▶ **What you are asked to do**
Omit the pictures, please, and give each record below again exactly.

### Records supplied ###

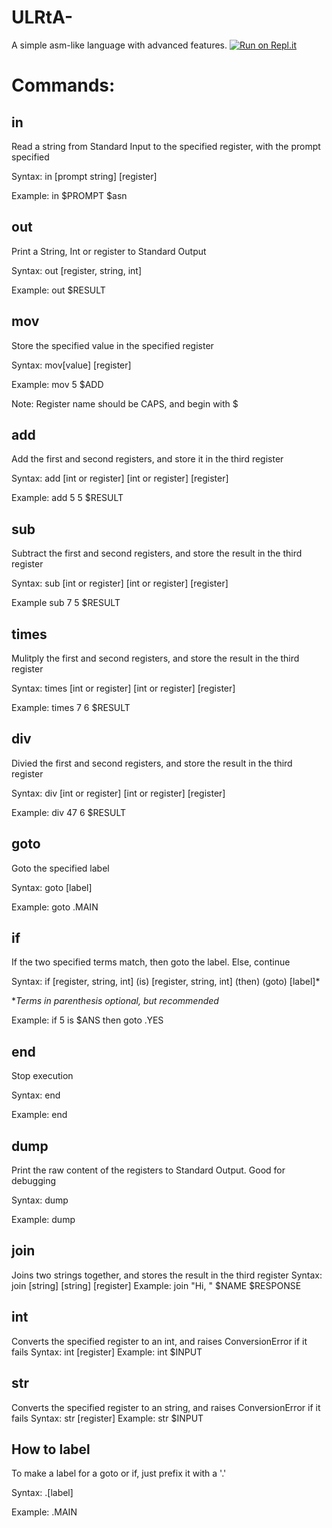 # ULRtA-
A simple asm-like language with advanced features.
[![Run on Repl.it](https://repl.it/badge/github/CodeLongAndProsper90/ULRtA-)](https://repl.it/github/CodeLongAndProsper90/ULRtA-)
# Commands:

## in 
Read a string from Standard Input to the specified register, with the prompt specified

Syntax: in \[prompt string\] \[register\]

Example: in $PROMPT $asn

## out
Print a String, Int or register to Standard Output

Syntax: out \[register, string, int\]

Example: out $RESULT

## mov
Store the specified value in the specified register

Syntax: mov\[value\] \[register\]

Example: mov 5 $ADD

Note: Register name should be CAPS, and begin with $

## add

Add the first and second registers, and store it in the third register

Syntax: add \[int or register\] \[int or register\] \[register\]

Example: add 5 5 $RESULT

## sub

Subtract the first and second registers, and store the result in the third register

Syntax: sub \[int or register\] \[int or register\] \[register\]

Example sub 7 5 $RESULT

## times

Mulitply the first and second registers, and store the result in the third register

Syntax: times \[int or register\] \[int or register\] \[register\]

Example: times 7 6 $RESULT

## div

Divied the first and second registers, and store the result in the third register

Syntax: div \[int or register\] \[int or register\] \[register\]

Example: div 47 6 $RESULT

## goto

Goto the specified label

Syntax: goto \[label\]

Example: goto .MAIN

## if 

If the two specified terms match, then goto the label. Else, continue

Syntax: if \[register, string, int\] (is) \[register, string, int\] (then) (goto) \[label\]\*

\**Terms in parenthesis optional, but recommended*

Example: if 5 is $ANS then goto .YES

## end

Stop execution

Syntax: end

Example: end

## dump

Print the raw content of the registers to Standard Output. Good for debugging

Syntax: dump

Example: dump

## join

Joins two strings together, and stores the result in the third register
Syntax: join \[string\] \[string\] \[register\]
Example: join "Hi, " $NAME $RESPONSE 

## int

Converts the specified register to an int, and raises ConversionError if it fails
Syntax: int \[register\]
Example: int $INPUT

## str


Converts the specified register to an string, and raises ConversionError if it fails
Syntax: str \[register\]
Example: str $INPUT

## How to label

To make a label for a goto or if, just prefix it with a '.'

Syntax: .\[label\]

Example: .MAIN

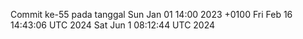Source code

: Commit ke-55 pada tanggal Sun Jan 01 14:00 2023 +0100
Fri Feb 16 14:43:06 UTC 2024
Sat Jun  1 08:12:44 UTC 2024
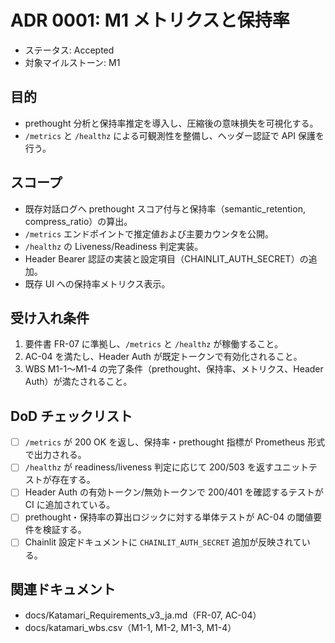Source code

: # ADR 0001: M1 メトリクスと保持率

- ステータス: Accepted
- 対象マイルストーン: M1

## 目的
- prethought 分析と保持率推定を導入し、圧縮後の意味損失を可視化する。
- `/metrics` と `/healthz` による可観測性を整備し、ヘッダー認証で API 保護を行う。

## スコープ
- 既存対話ログへ prethought スコア付与と保持率（semantic_retention, compress_ratio）の算出。
- `/metrics` エンドポイントで推定値および主要カウンタを公開。
- `/healthz` の Liveness/Readiness 判定実装。
- Header Bearer 認証の実装と設定項目（CHAINLIT_AUTH_SECRET）の追加。
- 既存 UI への保持率メトリクス表示。

## 受け入れ条件
1. 要件書 FR-07 に準拠し、`/metrics` と `/healthz` が稼働すること。
2. AC-04 を満たし、Header Auth が既定トークンで有効化されること。
3. WBS M1-1〜M1-4 の完了条件（prethought、保持率、メトリクス、Header Auth）が満たされること。

## DoD チェックリスト
- [ ] `/metrics` が 200 OK を返し、保持率・prethought 指標が Prometheus 形式で出力される。
- [ ] `/healthz` が readiness/liveness 判定に応じて 200/503 を返すユニットテストが存在する。
- [ ] Header Auth の有効トークン/無効トークンで 200/401 を確認するテストが CI に追加されている。
- [ ] prethought・保持率の算出ロジックに対する単体テストが AC-04 の閾値要件を検証する。
- [ ] Chainlit 設定ドキュメントに `CHAINLIT_AUTH_SECRET` 追加が反映されている。

## 関連ドキュメント
- docs/Katamari_Requirements_v3_ja.md（FR-07, AC-04）
- docs/katamari_wbs.csv（M1-1, M1-2, M1-3, M1-4）
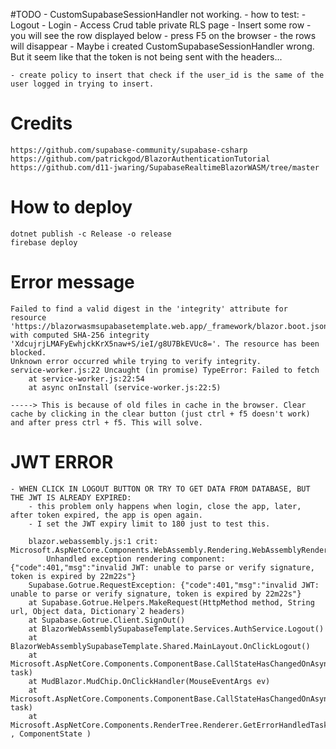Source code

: #TODO
    - CustomSupabaseSessionHandler not working.
        - how to test: 
            - Logout
            - Login
            - Access Crud table private RLS page
            - Insert some row
            - you will see the row displayed below
            - press F5 on the browser
            - the rows will disappear
        - Maybe i created CustomSupabaseSessionHandler wrong. But it seem like that the token is not being sent with the headers...

    - create policy to insert that check if the user_id is the same of the user logged in trying to insert.

# Credits
    https://github.com/supabase-community/supabase-csharp
    https://github.com/patrickgod/BlazorAuthenticationTutorial
    https://github.com/d11-jwaring/SupabaseRealtimeBlazorWASM/tree/master
    

# How to deploy
    dotnet publish -c Release -o release
    firebase deploy

# Error message
    Failed to find a valid digest in the 'integrity' attribute for resource 'https://blazorwasmsupabasetemplate.web.app/_framework/blazor.boot.json' with computed SHA-256 integrity 'XdcujrjLMAFyEwhjckKrX5naw+S/ieI/g8U7BkEVUc8='. The resource has been blocked.
    Unknown error occurred while trying to verify integrity.
    service-worker.js:22 Uncaught (in promise) TypeError: Failed to fetch
        at service-worker.js:22:54
        at async onInstall (service-worker.js:22:5)

    -----> This is because of old files in cache in the browser. Clear cache by clicking in the clear button (just ctrl + f5 doesn't work) and after press ctrl + f5. This will solve.



# JWT ERROR
    - WHEN CLICK IN LOGOUT BUTTON OR TRY TO GET DATA FROM DATABASE, BUT THE JWT IS ALREADY EXPIRED:
        - this problem only happens when login, close the app, later, after token expired, the app is open again.
        - I set the JWT expiry limit to 180 just to test this.

        blazor.webassembly.js:1 crit: Microsoft.AspNetCore.Components.WebAssembly.Rendering.WebAssemblyRenderer[100]
            Unhandled exception rendering component: {"code":401,"msg":"invalid JWT: unable to parse or verify signature, token is expired by 22m22s"}
        Supabase.Gotrue.RequestException: {"code":401,"msg":"invalid JWT: unable to parse or verify signature, token is expired by 22m22s"}
        at Supabase.Gotrue.Helpers.MakeRequest(HttpMethod method, String url, Object data, Dictionary`2 headers)
        at Supabase.Gotrue.Client.SignOut()
        at BlazorWebAssemblySupabaseTemplate.Services.AuthService.Logout()
        at BlazorWebAssemblySupabaseTemplate.Shared.MainLayout.OnClickLogout()
        at Microsoft.AspNetCore.Components.ComponentBase.CallStateHasChangedOnAsyncCompletion(Task task)
        at MudBlazor.MudChip.OnClickHandler(MouseEventArgs ev)
        at Microsoft.AspNetCore.Components.ComponentBase.CallStateHasChangedOnAsyncCompletion(Task task)
        at Microsoft.AspNetCore.Components.RenderTree.Renderer.GetErrorHandledTask(Task , ComponentState )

###

▶ **Response to the exercise**
 # ULRtA-
A simple asm-like language with advanced features.
[![Run on Repl.it](https://repl.it/badge/github/CodeLongAndProsper90/ULRtA-)](https://repl.it/github/CodeLongAndProsper90/ULRtA-)
# Commands:

## in 
Read a string from Standard Input to the specified register, with the prompt specified

Syntax: in \[prompt string\] \[register\]

Example: in $PROMPT $asn

## out
Print a String, Int or register to Standard Output

Syntax: out \[register, string, int\]

Example: out $RESULT

## mov
Store the specified value in the specified register

Syntax: mov\[value\] \[register\]

Example: mov 5 $ADD

Note: Register name should be CAPS, and begin with $

## add

Add the first and second registers, and store it in the third register

Syntax: add \[int or register\] \[int or register\] \[register\]

Example: add 5 5 $RESULT

## sub

Subtract the first and second registers, and store the result in the third register

Syntax: sub \[int or register\] \[int or register\] \[register\]

Example sub 7 5 $RESULT

## times

Mulitply the first and second registers, and store the result in the third register

Syntax: times \[int or register\] \[int or register\] \[register\]

Example: times 7 6 $RESULT

## div

Divied the first and second registers, and store the result in the third register

Syntax: div \[int or register\] \[int or register\] \[register\]

Example: div 47 6 $RESULT

## goto

Goto the specified label

Syntax: goto \[label\]

Example: goto .MAIN

## if 

If the two specified terms match, then goto the label. Else, continue

Syntax: if \[register, string, int\] (is) \[register, string, int\] (then) (goto) \[label\]\*

\**Terms in parenthesis optional, but recommended*

Example: if 5 is $ANS then goto .YES

## end

Stop execution

Syntax: end

Example: end

## dump

Print the raw content of the registers to Standard Output. Good for debugging

Syntax: dump

Example: dump

## join

Joins two strings together, and stores the result in the third register
Syntax: join \[string\] \[string\] \[register\]
Example: join "Hi, " $NAME $RESPONSE 

## int

Converts the specified register to an int, and raises ConversionError if it fails
Syntax: int \[register\]
Example: int $INPUT

## str


Converts the specified register to an string, and raises ConversionError if it fails
Syntax: str \[register\]
Example: str $INPUT

## How to label

To make a label for a goto or if, just prefix it with a '.'

Syntax: .\[label\]

Example: .MAIN

Source code

: Commit ke-55 pada tanggal Sun Jan 01 14:00 2023 +0100
Fri Feb 16 14:43:06 UTC 2024
Sat Jun  1 08:12:44 UTC 2024
Source code

: # ADR 0001: M1 メトリクスと保持率

- ステータス: Accepted
- 対象マイルストーン: M1

## 目的
- prethought 分析と保持率推定を導入し、圧縮後の意味損失を可視化する。
- `/metrics` と `/healthz` による可観測性を整備し、ヘッダー認証で API 保護を行う。

## スコープ
- 既存対話ログへ prethought スコア付与と保持率（semantic_retention, compress_ratio）の算出。
- `/metrics` エンドポイントで推定値および主要カウンタを公開。
- `/healthz` の Liveness/Readiness 判定実装。
- Header Bearer 認証の実装と設定項目（CHAINLIT_AUTH_SECRET）の追加。
- 既存 UI への保持率メトリクス表示。

## 受け入れ条件
1. 要件書 FR-07 に準拠し、`/metrics` と `/healthz` が稼働すること。
2. AC-04 を満たし、Header Auth が既定トークンで有効化されること。
3. WBS M1-1〜M1-4 の完了条件（prethought、保持率、メトリクス、Header Auth）が満たされること。

## DoD チェックリスト
- [ ] `/metrics` が 200 OK を返し、保持率・prethought 指標が Prometheus 形式で出力される。
- [ ] `/healthz` が readiness/liveness 判定に応じて 200/503 を返すユニットテストが存在する。
- [ ] Header Auth の有効トークン/無効トークンで 200/401 を確認するテストが CI に追加されている。
- [ ] prethought・保持率の算出ロジックに対する単体テストが AC-04 の閾値要件を検証する。
- [ ] Chainlit 設定ドキュメントに `CHAINLIT_AUTH_SECRET` 追加が反映されている。

## 関連ドキュメント
- docs/Katamari_Requirements_v3_ja.md（FR-07, AC-04）
- docs/katamari_wbs.csv（M1-1, M1-2, M1-3, M1-4）
Source code

: #TODO
    - CustomSupabaseSessionHandler not working.
        - how to test: 
            - Logout
            - Login
            - Access Crud table private RLS page
            - Insert some row
            - you will see the row displayed below
            - press F5 on the browser
            - the rows will disappear
        - Maybe i created CustomSupabaseSessionHandler wrong. But it seem like that the token is not being sent with the headers...

    - create policy to insert that check if the user_id is the same of the user logged in trying to insert.

# Credits
    https://github.com/supabase-community/supabase-csharp
    https://github.com/patrickgod/BlazorAuthenticationTutorial
    https://github.com/d11-jwaring/SupabaseRealtimeBlazorWASM/tree/master
    

# How to deploy
    dotnet publish -c Release -o release
    firebase deploy

# Error message
    Failed to find a valid digest in the 'integrity' attribute for resource 'https://blazorwasmsupabasetemplate.web.app/_framework/blazor.boot.json' with computed SHA-256 integrity 'XdcujrjLMAFyEwhjckKrX5naw+S/ieI/g8U7BkEVUc8='. The resource has been blocked.
    Unknown error occurred while trying to verify integrity.
    service-worker.js:22 Uncaught (in promise) TypeError: Failed to fetch
        at service-worker.js:22:54
        at async onInstall (service-worker.js:22:5)

    -----> This is because of old files in cache in the browser. Clear cache by clicking in the clear button (just ctrl + f5 doesn't work) and after press ctrl + f5. This will solve.



# JWT ERROR
    - WHEN CLICK IN LOGOUT BUTTON OR TRY TO GET DATA FROM DATABASE, BUT THE JWT IS ALREADY EXPIRED:
        - this problem only happens when login, close the app, later, after token expired, the app is open again.
        - I set the JWT expiry limit to 180 just to test this.

        blazor.webassembly.js:1 crit: Microsoft.AspNetCore.Components.WebAssembly.Rendering.WebAssemblyRenderer[100]
            Unhandled exception rendering component: {"code":401,"msg":"invalid JWT: unable to parse or verify signature, token is expired by 22m22s"}
        Supabase.Gotrue.RequestException: {"code":401,"msg":"invalid JWT: unable to parse or verify signature, token is expired by 22m22s"}
        at Supabase.Gotrue.Helpers.MakeRequest(HttpMethod method, String url, Object data, Dictionary`2 headers)
        at Supabase.Gotrue.Client.SignOut()
        at BlazorWebAssemblySupabaseTemplate.Services.AuthService.Logout()
        at BlazorWebAssemblySupabaseTemplate.Shared.MainLayout.OnClickLogout()
        at Microsoft.AspNetCore.Components.ComponentBase.CallStateHasChangedOnAsyncCompletion(Task task)
        at MudBlazor.MudChip.OnClickHandler(MouseEventArgs ev)
        at Microsoft.AspNetCore.Components.ComponentBase.CallStateHasChangedOnAsyncCompletion(Task task)
        at Microsoft.AspNetCore.Components.RenderTree.Renderer.GetErrorHandledTask(Task , ComponentState )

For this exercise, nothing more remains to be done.